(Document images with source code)

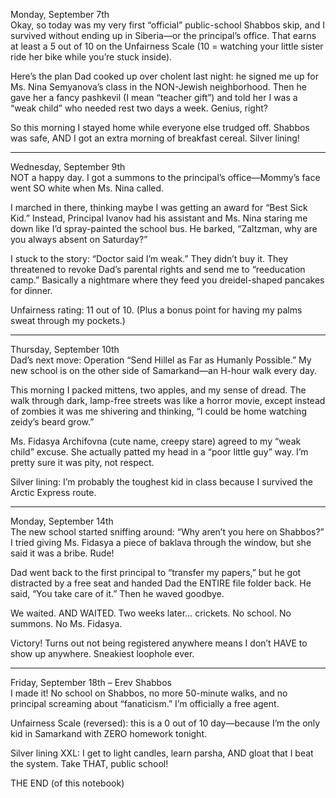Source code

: Monday, September 7th  
Okay, so today was my very first “official” public-school Shabbos skip, and I survived without ending up in Siberia—or the principal’s office. That earns at least a 5 out of 10 on the Unfairness Scale (10 = watching your little sister ride her bike while you’re stuck inside).  

Here’s the plan Dad cooked up over cholent last night: he signed me up for Ms. Nina Semyanova’s class in the NON-Jewish neighborhood. Then he gave her a fancy pashkevil (I mean “teacher gift”) and told her I was a “weak child” who needed rest two days a week. Genius, right?  

So this morning I stayed home while everyone else trudged off. Shabbos was safe, AND I got an extra morning of breakfast cereal. Silver lining!

---

Wednesday, September 9th  
NOT a happy day. I got a summons to the principal’s office—Mommy’s face went SO white when Ms. Nina called.  

I marched in there, thinking maybe I was getting an award for “Best Sick Kid.” Instead, Principal Ivanov had his assistant and Ms. Nina staring me down like I’d spray-painted the school bus. He barked, “Zaltzman, why are you always absent on Saturday?”  

I stuck to the story: “Doctor said I’m weak.” They didn’t buy it. They threatened to revoke Dad’s parental rights and send me to “reeducation camp.” Basically a nightmare where they feed you dreidel-shaped pancakes for dinner.  

Unfairness rating: 11 out of 10. (Plus a bonus point for having my palms sweat through my pockets.)

---

Thursday, September 10th  
Dad’s next move: Operation “Send Hillel as Far as Humanly Possible.” My new school is on the other side of Samarkand—an H-hour walk every day.  

This morning I packed mittens, two apples, and my sense of dread. The walk through dark, lamp-free streets was like a horror movie, except instead of zombies it was me shivering and thinking, “I could be home watching zeidy’s beard grow.”  

Ms. Fidasya Archifovna (cute name, creepy stare) agreed to my “weak child” excuse. She actually patted my head in a “poor little guy” way. I’m pretty sure it was pity, not respect.  

Silver lining: I’m probably the toughest kid in class because I survived the Arctic Express route.

---

Monday, September 14th  
The new school started sniffing around: “Why aren’t you here on Shabbos?” I tried giving Ms. Fidasya a piece of baklava through the window, but she said it was a bribe. Rude!  

Dad went back to the first principal to “transfer my papers,” but he got distracted by a free seat and handed Dad the ENTIRE file folder back. He said, “You take care of it.” Then he waved goodbye.  

We waited. AND WAITED. Two weeks later… crickets. No school. No summons. No Ms. Fidasya.  

Victory! Turns out not being registered anywhere means I don’t HAVE to show up anywhere. Sneakiest loophole ever.

---

Friday, September 18th – Erev Shabbos  
I made it! No school on Shabbos, no more 50-minute walks, and no principal screaming about “fanaticism.” I’m officially a free agent.  

Unfairness Scale (reversed): this is a 0 out of 10 day—because I’m the only kid in Samarkand with ZERO homework tonight.  

Silver lining XXL: I get to light candles, learn parsha, AND gloat that I beat the system. Take THAT, public school!  

THE END (of this notebook)  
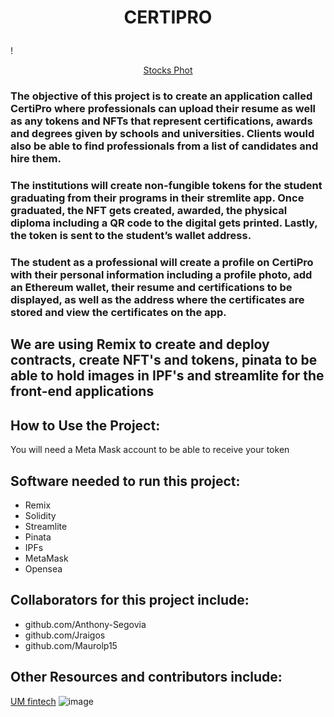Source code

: # <p align="center"> **CERTIPRO**


! <p align="center"> [Stocks Phot](https://hightechpros.com/wp-content/uploads/2014/04/top-750x375.png)


### The objective of this project is to create an application called CertiPro where professionals can upload their resume as well as any tokens and NFTs that represent certifications, awards and degrees given by schools and universities. Clients would also be able to find professionals from a list of candidates and hire them. 

### The institutions will create non-fungible tokens for the student graduating from their programs in their stremlite app. Once graduated, the NFT gets created, awarded, the physical diploma including a QR code to the digital gets printed. Lastly, the token is sent to the student’s wallet address.

### The student as a professional will create a profile on CertiPro with their personal information including a profile photo, add an Ethereum wallet, their resume and certifications to be displayed, as well as the address where the certificates are stored and view the certificates on the app.



 
## We are using Remix to create and deploy contracts, create NFT's and tokens, pinata to be able to hold images in IPF's and streamlite for the front-end applications


## How to Use the Project:
You will need a Meta Mask account to be able to receive your token 
   
   
## Software needed to run this project:
* Remix
* Solidity
* Streamlite
* Pinata
* IPFs
* MetaMask
* Opensea

  
## Collaborators for this project include:   
* github.com/Anthony-Segovia
* github.com/Jraigos
* github.com/Maurolp15

  
## Other Resources and contributors include:  
[UM fintech](https://bootcamp.miami.edu/fintech/)
![image](https://user-images.githubusercontent.com/95111131/172013777-861e5d26-71c4-4f18-bf55-11ce8b729215.png)
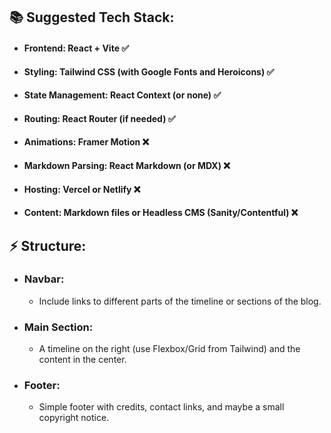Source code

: ## 📚 Suggested Tech Stack:

- #### Frontend: React + Vite ✅
- #### Styling: Tailwind CSS (with Google Fonts and Heroicons) ✅
- #### State Management: React Context (or none) ✅
- #### Routing: React Router (if needed) ✅
- #### Animations: Framer Motion ❌
- #### Markdown Parsing: React Markdown (or MDX) ❌
- #### Hosting: Vercel or Netlify ❌
- #### Content: Markdown files or Headless CMS (Sanity/Contentful) ❌

## ⚡ Structure:

- ### Navbar:
  - Include links to different parts of the timeline or sections of the blog.
- ### Main Section:
  - A timeline on the right (use Flexbox/Grid from Tailwind) and the content in the center.
- ### Footer:
  - Simple footer with credits, contact links, and maybe a small copyright notice.

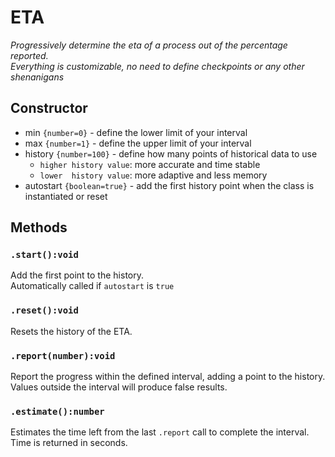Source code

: # ETA
_Progressively determine the eta of a process out of the percentage reported._<br/>
_Everything is customizable, no need to define checkpoints or any other shenanigans_

## Constructor
- min `{number=0}` - define the lower limit of your interval
- max `{number=1}` - define the upper limit of your interval
- history `{number=100}` - define how many points of historical data to use
    - `higher history value`: more accurate and time stable
    - `lower  history value`: more adaptive and less memory
- autostart `{boolean=true}` - add the first history point when the class is instantiated or reset

## Methods

### `.start():void`
Add the first point to the history.<br/>
Automatically called if `autostart` is `true`

### `.reset():void`
Resets the history of the ETA.

### `.report(number):void`
Report the progress within the defined interval, adding a point to the history.<br/>
Values outside the interval will produce false results.

### `.estimate():number`
Estimates the time left from the last `.report` call to complete the interval.<br/>
Time is returned in seconds.
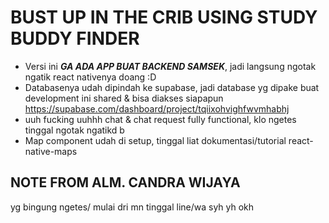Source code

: # BUST UP IN THE CRIB USING STUDY BUDDY FINDER
- Versi ini ***GA ADA APP BUAT BACKEND SAMSEK***, jadi langsung ngotak ngatik react nativenya doang :D
- Databasenya udah dipindah ke supabase, jadi database yg dipake buat development ini shared & bisa diakses siapapun https://supabase.com/dashboard/project/tqiixohvighfwvmhabhj
- uuh fucking uuhhh chat & chat request fully functional, klo ngetes tinggal ngotak ngatikd b
- Map component udah di setup, tinggal liat dokumentasi/tutorial react-native-maps 

## NOTE FROM ALM. CANDRA WIJAYA
yg bingung ngetes/ mulai dri mn tinggal line/wa syh yh okh
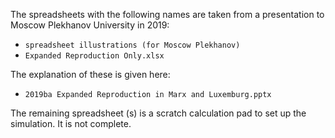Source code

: The spreadsheets with the following names are taken from a presentation to Moscow Plekhanov University in 2019:  
*  `spreadsheet illustrations (for Moscow Plekhanov)`  
*  `Expanded Reproduction Only.xlsx`  

The explanation of these is given here:  
*  `2019ba Expanded Reproduction in Marx and Luxemburg.pptx`  

The remaining spreadsheet (s) is a scratch calculation pad to set up the simulation. It is not complete.  

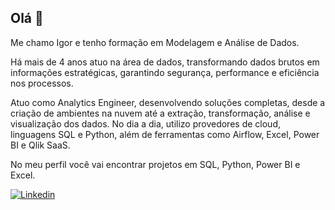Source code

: ## Olá 👋

Me chamo Igor e tenho formação em Modelagem e Análise de Dados.

Há mais de 4 anos atuo na área de dados, transformando dados brutos em informações estratégicas, garantindo segurança, performance e eficiência nos processos. 

Atuo como Analytics Engineer, desenvolvendo soluções completas, desde a criação de ambientes na nuvem até a extração, transformação, análise e visualização dos dados. No dia a dia, utilizo provedores de cloud, linguagens SQL e Python, além de ferramentas como Airflow, Excel, Power BI e Qlik SaaS.

No meu perfil você vai encontrar projetos em SQL, Python, Power BI e Excel.


[![Linkedin](https://img.shields.io/badge/LinkedIn-0077B5?style=for-the-badge&logo=linkedin&logoColor=white)](https://www.linkedin.com/in/igor-torves-0aa146142)

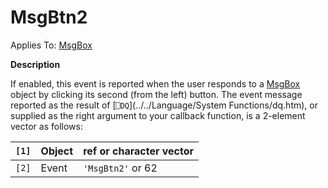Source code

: 




<h1 class="heading"><span class="name">MsgBtn2</span></h1>

Applies To: [MsgBox](./msgbox.md)


**Description**


If enabled, this event is reported when the user responds to a [MsgBox](./msgbox.md) object by clicking its second (from the left) button. The event message reported as the result of [`⎕DQ`](../../Language/System Functions/dq.htm), or supplied as the right argument to your callback function, is a 2-element vector as follows:


| `[1]` | Object | ref or character vector |
| --- | --- | ---  |
| `[2]` | Event | `'MsgBtn2'` or 62 |



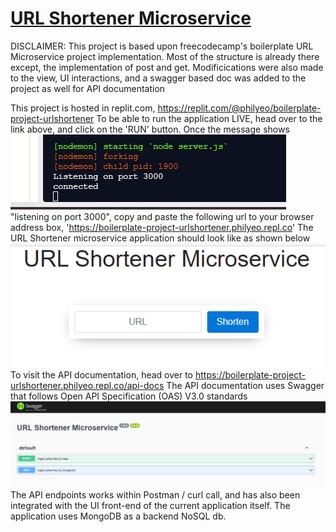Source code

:# [URL Shortener Microservice](https://www.freecodecamp.org/learn/apis-and-microservices/apis-and-microservices-projects/url-shortener-microservice)

DISCLAIMER: This project is based upon freecodecamp's boilerplate URL Microservice project implementation. Most of the structure is already there except, the implementation of post and get. Modificications were also made to the view, UI interactions, and a swagger based doc was added to the project as well for API documentation

This project is hosted in replit.com, https://replit.com/@philyeo/boilerplate-project-urlshortener
To be able to run the application LIVE, head over to the link above, and click on the 'RUN' button.
Once the message shows <br><img src="/public/2021-06-05 10_44_12-.png" alt="running server"/><br>"listening on port 3000", copy and paste the following url to your browser address box, 'https://boilerplate-project-urlshortener.philyeo.repl.co'
The URL Shortener microservice application should look like as shown below <br>
<img src="/public/2021-06-05 10_48_41.png" alt="webpage"/><br>
To visit the API documentation, head over to https://boilerplate-project-urlshortener.philyeo.repl.co/api-docs
The API documentation uses Swagger that follows Open API Specification (OAS) V3.0 standards <br>
<img src="/public/2021-06-05 10_53_18.png" alt="apidocs"/><br>
The API endpoints works within Postman / curl call, and has also been integrated with the UI front-end of the current application itself.
The application uses MongoDB as a backend NoSQL db.
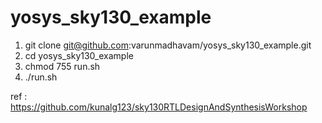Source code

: # yosys_sky130_example
1) git clone git@github.com:varunmadhavam/yosys_sky130_example.git
2) cd yosys_sky130_example
3) chmod 755 run.sh
4) ./run.sh

ref : https://github.com/kunalg123/sky130RTLDesignAndSynthesisWorkshop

__Task prompt__
Go through the data above and find the lines with the word "uses". Copy each of those lines.

__Exercise output__
The API documentation uses Swagger that follows Open API Specification (OAS) V3.0 standards <br>
The application uses MongoDB as a backend NoSQL db.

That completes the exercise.